Still, people who follow this video will likely end up with something that's sharper than what they started with. Which is the point, sort of.


----------



## Jon-cal (Feb 28, 2020)

I like Brad’s videos. I was expecting a lot worse when I saw this pop up. Aside from dulling the edge initially like in those Ryky videos this wasn’t really cringey. Most people don’t even sharpen their knives (not around here of course) so encouraging people to pick up some stones and start experimenting doesn’t seem like such a bad thing


----------



## AT5760 (Feb 28, 2020)

The video is a little “extra” as my wife would say. That said, most of what he says and shows is pretty consistent with Jon’s videos. Heck of a lot better than dropping your knife off at Sur La Table and hoping for the best.


----------



## kayman67 (Feb 28, 2020)

andrewlefilms said:


> Love Brad but I wouldn't recommend anyone to finish their whole knife collection on 10k...

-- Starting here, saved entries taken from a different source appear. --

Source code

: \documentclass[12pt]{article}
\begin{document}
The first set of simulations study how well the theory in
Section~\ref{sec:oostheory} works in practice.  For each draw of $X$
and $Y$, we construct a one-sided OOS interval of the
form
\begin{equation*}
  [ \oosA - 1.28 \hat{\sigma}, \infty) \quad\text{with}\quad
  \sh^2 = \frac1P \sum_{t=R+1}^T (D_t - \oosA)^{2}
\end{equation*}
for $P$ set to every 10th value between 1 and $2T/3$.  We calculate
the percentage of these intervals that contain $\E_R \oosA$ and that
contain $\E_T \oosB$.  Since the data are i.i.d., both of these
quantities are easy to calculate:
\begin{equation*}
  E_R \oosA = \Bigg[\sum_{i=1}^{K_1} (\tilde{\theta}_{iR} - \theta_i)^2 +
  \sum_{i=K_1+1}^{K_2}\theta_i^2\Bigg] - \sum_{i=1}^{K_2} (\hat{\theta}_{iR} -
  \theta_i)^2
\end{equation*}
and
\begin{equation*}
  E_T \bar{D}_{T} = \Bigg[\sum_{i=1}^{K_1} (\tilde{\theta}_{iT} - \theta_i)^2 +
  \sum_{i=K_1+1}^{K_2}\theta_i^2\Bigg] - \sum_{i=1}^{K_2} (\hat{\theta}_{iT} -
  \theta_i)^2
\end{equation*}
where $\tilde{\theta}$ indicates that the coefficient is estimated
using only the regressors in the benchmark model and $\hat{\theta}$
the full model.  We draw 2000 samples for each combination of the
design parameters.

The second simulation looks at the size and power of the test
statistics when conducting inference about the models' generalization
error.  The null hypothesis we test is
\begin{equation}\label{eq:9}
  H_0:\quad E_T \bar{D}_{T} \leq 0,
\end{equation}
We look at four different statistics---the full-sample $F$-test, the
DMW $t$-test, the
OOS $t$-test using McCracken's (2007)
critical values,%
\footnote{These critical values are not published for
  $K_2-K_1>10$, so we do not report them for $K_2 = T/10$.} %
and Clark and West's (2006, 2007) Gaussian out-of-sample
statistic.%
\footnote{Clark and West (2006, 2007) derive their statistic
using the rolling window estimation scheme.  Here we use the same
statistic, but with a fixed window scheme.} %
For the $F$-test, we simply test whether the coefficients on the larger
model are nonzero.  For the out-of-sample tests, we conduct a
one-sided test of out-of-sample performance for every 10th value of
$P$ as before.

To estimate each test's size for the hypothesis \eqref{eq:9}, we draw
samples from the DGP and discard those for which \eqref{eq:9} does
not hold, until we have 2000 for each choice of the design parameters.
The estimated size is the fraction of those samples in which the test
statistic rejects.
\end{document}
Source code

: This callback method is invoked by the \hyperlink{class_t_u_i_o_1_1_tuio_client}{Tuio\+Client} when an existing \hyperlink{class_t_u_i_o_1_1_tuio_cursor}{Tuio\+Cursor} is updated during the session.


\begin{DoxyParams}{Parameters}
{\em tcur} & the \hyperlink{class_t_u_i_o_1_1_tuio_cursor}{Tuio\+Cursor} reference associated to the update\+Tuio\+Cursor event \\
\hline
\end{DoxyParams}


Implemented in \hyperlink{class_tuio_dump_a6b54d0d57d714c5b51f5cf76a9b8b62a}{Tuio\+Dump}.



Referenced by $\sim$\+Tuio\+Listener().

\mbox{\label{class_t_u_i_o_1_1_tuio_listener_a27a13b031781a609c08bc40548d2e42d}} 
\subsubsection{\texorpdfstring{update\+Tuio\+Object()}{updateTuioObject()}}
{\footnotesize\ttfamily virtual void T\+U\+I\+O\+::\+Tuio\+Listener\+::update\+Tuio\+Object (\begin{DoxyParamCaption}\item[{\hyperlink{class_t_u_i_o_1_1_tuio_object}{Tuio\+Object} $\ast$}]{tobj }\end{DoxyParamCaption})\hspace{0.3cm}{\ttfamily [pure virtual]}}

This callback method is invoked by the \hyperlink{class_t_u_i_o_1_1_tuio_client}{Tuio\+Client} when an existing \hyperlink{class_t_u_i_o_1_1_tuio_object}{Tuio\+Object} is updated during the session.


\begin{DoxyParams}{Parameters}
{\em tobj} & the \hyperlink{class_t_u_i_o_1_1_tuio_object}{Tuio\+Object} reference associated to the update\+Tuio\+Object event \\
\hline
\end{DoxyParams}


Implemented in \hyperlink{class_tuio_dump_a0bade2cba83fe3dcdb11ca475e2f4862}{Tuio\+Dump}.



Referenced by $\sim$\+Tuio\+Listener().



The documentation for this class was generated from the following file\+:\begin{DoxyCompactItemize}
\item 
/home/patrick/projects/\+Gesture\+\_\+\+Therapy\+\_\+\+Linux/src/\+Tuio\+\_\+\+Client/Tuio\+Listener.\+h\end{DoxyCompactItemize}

Kramer sharpening stones stop at 10k so this will have to do for all of them. Maybe if he ever changes to some other manufacturer, we will be able to go higher.


----------



## captaincaed (Feb 28, 2020)

His editor is a genius


----------



## daveb (Feb 28, 2020)

I've seen worse.


----------



## Walla (Feb 29, 2020)

The editing was great as pointed out...info seemed mostly correct...did I laugh on occasion....I did...

Do I think I'll ever feel the need to watch it again...no...

Take care

Jeff


----------



## Luftmensch (Feb 29, 2020)

I enjoyed it.

It embodies infotainment - a dash of information presented in an entertaining way. I have a massive soft spot for people that dont take themselves too seriously.

"But remember: there is no real wrong way to do it as long as youre getting the right results. Could I be better? Yes. But so could you. So lets get there together folks"

Amen


----------



## Jville (Feb 29, 2020)

Yeah, this definitely wasn't too bad. If you didn't know anything about sharpening this could give you an idea how to get started. There where somethings mentioned that I wouldn't promote or agree with. Also he kind of focused on the grit as making it sharper and didnt show how you can shave at even a 400 grit or 1k. He kind of talked about burr removal but not really. It was more of a hands on beginning video that really wasn't bad. Can someone post that women who was on another thread, now that was a hilarious autrocity that was an example of the blind leading the blind.


----------



## Iggy (Feb 29, 2020)

daveb said:


> I've seen worse.



Jep, same here. 

Of course, I would never finish my knives on a 10k synthetic... but... seen worse...

Love Brad's videos though


----------